The Last Day of BBC World Service Transmissions in Orford Ness
Three years ago, precisely on 25 March 2011 I was in Orford Ness, a shingle spit on the Suffolk coast that the National Trust turned into a natural reserve. But before being valued as a nature conservation site, Orford Ness was owned by the Ministry of Defence. Important research for the development of radar technology was conducted there, and during the cold war many components of atomic bombs were tested in the special buildings that are still visible on the site. Access is restricted in part to preserve this unique bird habitat, and in part because the spit is still full of unexploded bombs dropped during years of testing.
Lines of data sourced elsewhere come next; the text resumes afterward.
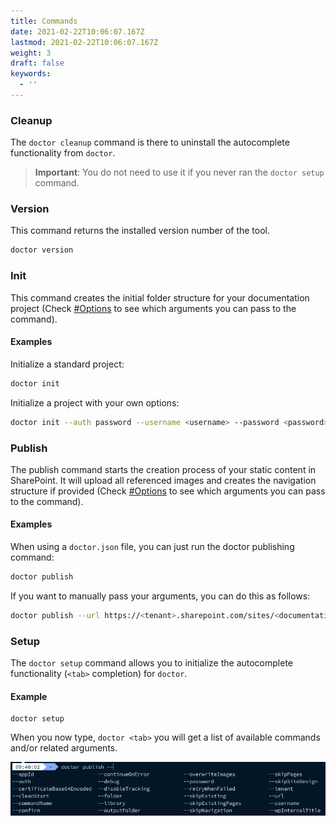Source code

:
 ```yaml
---
title: Commands
date: 2021-02-22T10:06:07.167Z
lastmod: 2021-02-22T10:06:07.167Z
weight: 3
draft: false
keywords:
  - ''
---
```


### Cleanup

The `doctor cleanup` command is there to uninstall the autocomplete functionality from `doctor`. 

> **Important**: You do not need to use it if you never ran the `doctor setup` command.

### Version

This command returns the installed version number of the tool.

```sh
doctor version
```

### Init

This command creates the initial folder structure for your documentation project (Check [#Options](../options) to see which arguments you can pass to the command).

#### Examples

Initialize a standard project:

```sh
doctor init
```

Initialize a project with your own options:

```sh
doctor init --auth password --username <username> --password <password>
```

### Publish

The publish command starts the creation process of your static content in SharePoint. It will upload all referenced images and creates the navigation structure if provided (Check [#Options](../options) to see which arguments you can pass to the command).

#### Examples

When using a `doctor.json` file, you can just run the doctor publishing command:

```sh
doctor publish
```

If you want to manually pass your arguments, you can do this as follows:

```sh
doctor publish --url https://<tenant>.sharepoint.com/sites/<documentation>
```

### Setup

The `doctor setup` command allows you to initialize the autocomplete functionality (`<tab>` completion) for `doctor`.

#### Example

```
doctor setup
```

When you now type, `doctor <tab>` you will get a list of available commands and/or related arguments.

![autocomplete](./assets/autocomplete.png)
One of the landmarks in Orford Ness is the Cobra Mist radar station, a long-range surveillance site pointed towards Eastern Europe. Closed in 1973, it became home to the AM transmitters of the BBC World Service. When I visited the station I learned that it was just hours away from being shut off, due to public funding cuts. I made some recordings of the huge transmitters, some old AEG models from the 1980s and more recent ones, with their cooling fans. I also walked with the recorder next to a line of racks with the monitors of the different programs being aired. Only a few days ago I realised that the anniversary of the end of the transmissions was getting close and I realised this composition. Recorded with Sony PCM-D50, some with internal microphones and some with Pearl MSH-10 in Sound Devices MixPre.